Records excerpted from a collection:
_ _ _ _

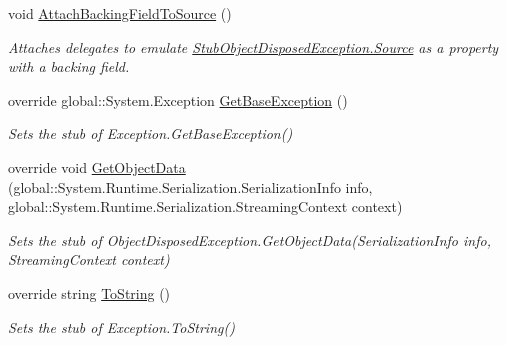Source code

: \begin{DoxyCompactItemize}
void \hyperlink{class_system_1_1_fakes_1_1_stub_object_disposed_exception_ac8aba3dd1cf566e83789806d636680a4}{Attach\-Backing\-Field\-To\-Source} ()
\begin{DoxyCompactList}\small\item\em Attaches delegates to emulate \hyperlink{class_system_1_1_fakes_1_1_stub_object_disposed_exception_a0deeb7d924fa86b7b2199df7bcdaeb90}{Stub\-Object\-Disposed\-Exception.\-Source} as a property with a backing field.\end{DoxyCompactList}\item 
override global\-::\-System.\-Exception \hyperlink{class_system_1_1_fakes_1_1_stub_object_disposed_exception_acd60495aabfda6bd292dbf4b3e96c83b}{Get\-Base\-Exception} ()
\begin{DoxyCompactList}\small\item\em Sets the stub of Exception.\-Get\-Base\-Exception()\end{DoxyCompactList}\item 
override void \hyperlink{class_system_1_1_fakes_1_1_stub_object_disposed_exception_ad844377326ad0cbc6d8ab2a4beabc1c1}{Get\-Object\-Data} (global\-::\-System.\-Runtime.\-Serialization.\-Serialization\-Info info, global\-::\-System.\-Runtime.\-Serialization.\-Streaming\-Context context)
\begin{DoxyCompactList}\small\item\em Sets the stub of Object\-Disposed\-Exception.\-Get\-Object\-Data(\-Serialization\-Info info, Streaming\-Context context)\end{DoxyCompactList}\item 
override string \hyperlink{class_system_1_1_fakes_1_1_stub_object_disposed_exception_aae9386cc63599700b9dd960fa67220fd}{To\-String} ()
\begin{DoxyCompactList}\small\item\em Sets the stub of Exception.\-To\-String()\end{DoxyCompactList}\end{DoxyCompactItemize}
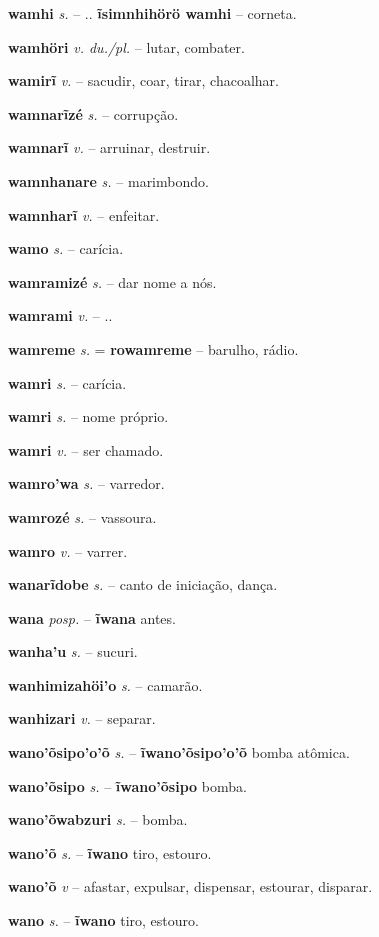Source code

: \textbf{wamhi} \textit{s.} -- .. \textbf{ĩsimnhihörö wamhi} -- corneta.

\textbf{wamhöri} \textit{v. du./pl.} -- lutar, combater.

\textbf{wamirĩ} \textit{v.} -- sacudir, coar, tirar, chacoalhar.

\textbf{wamnarĩzé} \textit{s.} -- corrupção.

\textbf{wamnarĩ} \textit{v.} -- arruinar, destruir.

\textbf{wamnhanare} \textit{s.} -- marimbondo.

\textbf{wamnharĩ} \textit{v.} -- enfeitar.

\textbf{wamo} \textit{s.} -- carícia.

\textbf{wamramizé} \textit{s.} -- dar nome a nós.

\textbf{wamrami} \textit{v.} -- ..

\textbf{wamreme} \textit{s.} = \textbf{rowamreme} -- barulho, rádio.

\textbf{wamri} \textit{s.} -- carícia.

\textbf{wamri} \textit{s.} -- nome próprio.

\textbf{wamri} \textit{v.} -- ser chamado.

\textbf{wamro'wa} \textit{s.} -- varredor.

\textbf{wamrozé} \textit{s.} -- vassoura.

\textbf{wamro} \textit{v.} -- varrer.

\textbf{wanarĩdobe} \textit{s.} -- canto de iniciação, dança.

\textbf{wana} \textit{posp.} -- \textbf{ĩwana} antes.

\textbf{wanha'u} \textit{s.} -- sucuri.

\textbf{wanhimizahöi'o} \textit{s.} -- camarão.

\textbf{wanhizari} \textit{v.} -- separar.

\textbf{wano'õsipo'o'õ} \textit{s.} -- \textbf{ĩwano'õsipo'o'õ} bomba atômica.

\textbf{wano'õsipo} \textit{s.} -- \textbf{ĩwano'õsipo} bomba.

\textbf{wano'õwabzuri} \textit{s.} -- bomba.

\textbf{wano'õ} \textit{s.} -- \textbf{ĩwano} tiro, estouro.

\textbf{wano'õ} \textit{v} -- afastar, expulsar, dispensar, estourar, disparar.

\textbf{wano} \textit{s.} -- \textbf{ĩwano} tiro, estouro.

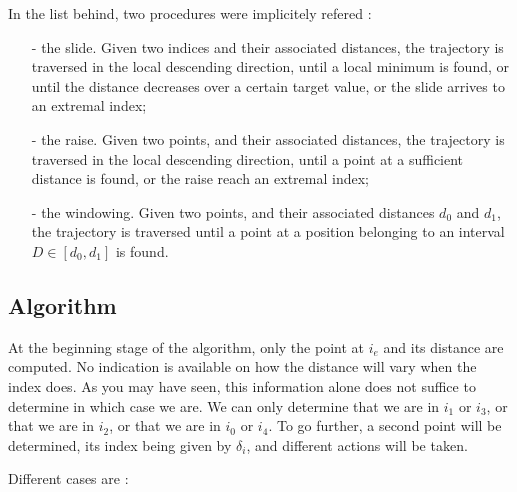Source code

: In the list behind, two procedures were implicitely refered : 
\begin{itemize}

\item[-] the slide. Given two indices and their associated distances, the trajectory is traversed in the 
local descending direction, until a local minimum is found, or until the distance decreases 
over a certain target value, or the slide arrives to an extremal index;

\item[-] the raise. Given two points, and their associated distances, the trajectory is traversed in the
local descending direction, until a point at a sufficient distance is found, or the raise reach an extremal 
index;

\item[-] the windowing. Given two points, and their associated distances $d_0$ and $d_1$, 
the trajectory is traversed until a point at a position belonging to an interval 
$D \in [d_0, d_1]$ is found.

\end{itemize}


\subsection{Algorithm}

At the beginning stage of the algorithm, only the point at $i_e$ and its distance are computed.
No indication is available on how the distance will vary when the index does. 
As you may have seen, this information alone does not suffice to determine in which case 
we are.
We can only determine that we are in $i_1$ or $i_3$, or that we are in $i_2$, or that we are 
in $i_0$ or $i_4$.
To go further, a second point will be determined, its index being given by $\delta _i$, and different actions
will be taken.
\newline

Different cases are : 

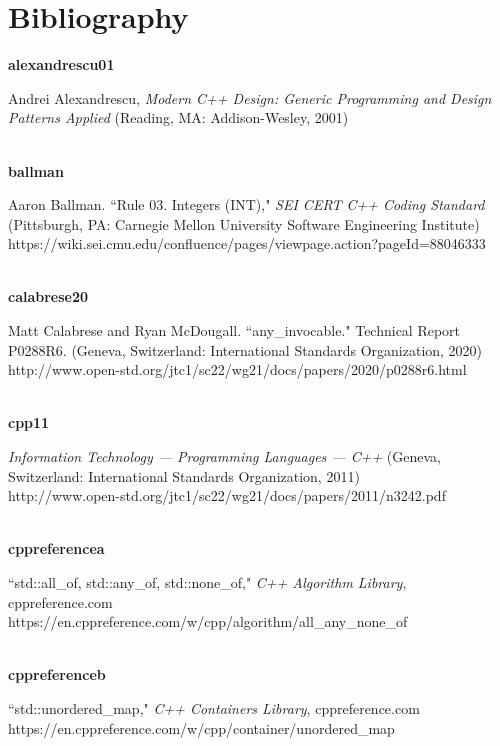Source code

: 
\chapter*{Bibliography}

\noindent\textbf{alexandrescu01}\\
\hspace*{2em}\parbox[t]{\textwidth}{Andrei Alexandrescu, \textit{Modern C++ Design: Generic Programming and Design Patterns Applied} (Reading, MA: Addison-Wesley, 2001)}\\

\noindent\textbf{ballman}\\
\hspace*{2em}\parbox[t]{\textwidth}{Aaron Ballman. ``Rule 03. Integers (INT)," \textit{ SEI CERT C++ Coding Standard} (Pittsburgh, PA: Carnegie Mellon University Software Engineering Institute)\\
https://wiki.sei.cmu.edu/confluence/pages/viewpage.action?pageId=88046333}\\

\noindent\textbf{calabrese20}\\
\hspace*{2em}\parbox[t]{\textwidth}{Matt Calabrese and Ryan McDougall. ``{\ttfamily any\_invocable}."  Technical Report P0288R6. (Geneva, Switzerland: International Standards Organization, 2020)\\
http://www.open-std.org/jtc1/sc22/wg21/docs/papers/2020/p0288r6.html}\\

\noindent\textbf{cpp11}\\
\hspace*{2em}\parbox[t]{\textwidth}{\textit{Information Technology — Programming
Languages — C++} (Geneva, Switzerland: International Standards Organization, 2011)\\
http://www.open-std.org/jtc1/sc22/wg21/docs/papers/2011/n3242.pdf}\\

\noindent\textbf{cppreferencea}\\
\hspace*{2em}\parbox[t]{\textwidth}{``std::all\_of, std::any\_of, std::none\_of," \textit{C++ Algorithm Library}, cppreference.com\\
https://en.cppreference.com/w/cpp/algorithm/all\_any\_none\_of}\\

\noindent\textbf{cppreferenceb}\\
\hspace*{2em}\parbox[t]{\textwidth}{``std::unordered\_map," \textit{C++ Containers Library}, cppreference.com\\
https://en.cppreference.com/w/cpp/container/unordered\_map}\\

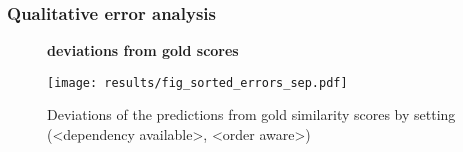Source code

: \subsubsection{Qualitative error analysis}

\begin{figure}[htb!]
  \centering
  \textbf{deviations from gold scores}\par\medskip
  \texttt{[image: results/fig\_sorted\_errors\_sep.pdf]}
  \caption{Deviations of the predictions from gold similarity scores by setting (<dependency available>, <order aware>)}
  \label{fig:fig_sorted_errors_sep}
 \end{figure}


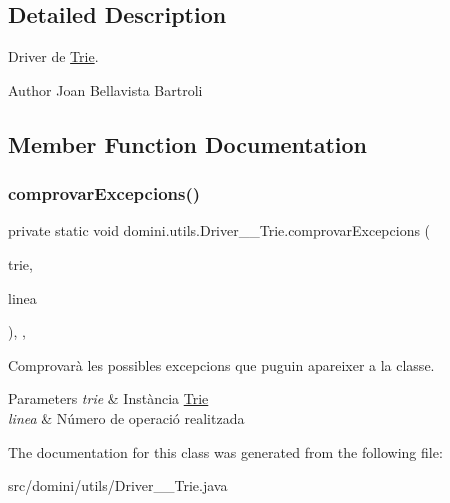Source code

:\subsection{Detailed Description}
Driver de \hyperlink{classdomini_1_1utils_1_1Trie}{Trie}. 

\begin{DoxyAuthor}{Author}
Joan Bellavista Bartroli 
\end{DoxyAuthor}


\subsection{Member Function Documentation}
\mbox{\label{classdomini_1_1utils_1_1Driver____Trie_a6fd273250b3951144ce3a76f26330ab1}} 
\subsubsection{\texorpdfstring{comprovar\+Excepcions()}{comprovarExcepcions()}}
{\footnotesize\ttfamily private static void domini.\+utils.\+Driver\+\_\+\+\_\+\+Trie.\+comprovar\+Excepcions (\begin{DoxyParamCaption}\item[{\hyperlink{classdomini_1_1utils_1_1Trie}{Trie}$<$ Byte $>$}]{trie,  }\item[{String}]{linea }\end{DoxyParamCaption})\hspace{0.3cm}{\ttfamily [inline]}, {\ttfamily [static]}, {\ttfamily [private]}}



Comprovarà les possibles excepcions que puguin apareixer a la classe. 


\begin{DoxyParams}{Parameters}
{\em trie} & Instància \hyperlink{classdomini_1_1utils_1_1Trie}{Trie} \\
\hline
{\em linea} & Número de operació realitzada \\
\hline
\end{DoxyParams}


The documentation for this class was generated from the following file\+:\begin{DoxyCompactItemize}
\item 
src/domini/utils/Driver\+\_\+\+\_\+\+Trie.\+java\end{DoxyCompactItemize}
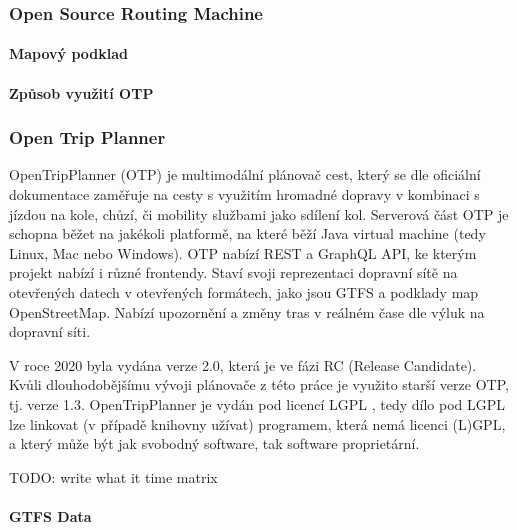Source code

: \documentclass[thesis=M,czech]{FITthesis}[2019/12/23]
\theoremstyle{plain}
\theoremstyle{definition}
\begin{document}
\subsubsection{Open Source Routing Machine}



\paragraph{Mapový podklad}



\paragraph{Způsob využití OTP}


\subsubsection{Open Trip Planner}
OpenTripPlanner (OTP)\cite{otp-site} je multimodální plánovač cest, který se dle oficiální dokumentace zaměřuje na cesty s využitím hromadné dopravy v kombinaci s jízdou na kole, chůzí, či mobility službami jako sdílení kol. Serverová část OTP je schopna běžet na jakékoli platformě, na které běží Java virtual machine (tedy Linux, Mac nebo Windows). OTP nabízí REST a GraphQL API, ke kterým projekt nabízí i různé frontendy. Staví svoji reprezentaci dopravní sítě na otevřených datech v otevřených formátech, jako jsou GTFS a podklady map OpenStreetMap. Nabízí upozornění a změny tras v reálném čase dle výluk na dopravní síti.

V roce 2020 byla vydána verze 2.0, která je ve fázi RC (Release Candidate). Kvůli dlouhodobějšímu vývoji plánovače z této práce je využito starší verze OTP, tj. verze 1.3. OpenTripPlanner je vydán pod licencí LGPL \cite{lgpl}, tedy dílo pod LGPL lze linkovat (v případě knihovny užívat) programem, která nemá licenci (L)GPL, a který může být jak svobodný software, tak software proprietární.\cite{lgpl-stallman}



TODO: write what it time matrix

\paragraph{GTFS Data}
\end{document}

_ _ _ _

__WHAT THE TASK ASKS__
Look over the entries above. Copy every line that contains the word "distances".

__OUTPUT FOR THIS EXERCISE__
\item[-] the slide. Given two indices and their associated distances, the trajectory is traversed in the 
\item[-] the raise. Given two points, and their associated distances, the trajectory is traversed in the
\item[-] the windowing. Given two points, and their associated distances $d_0$ and $d_1$, 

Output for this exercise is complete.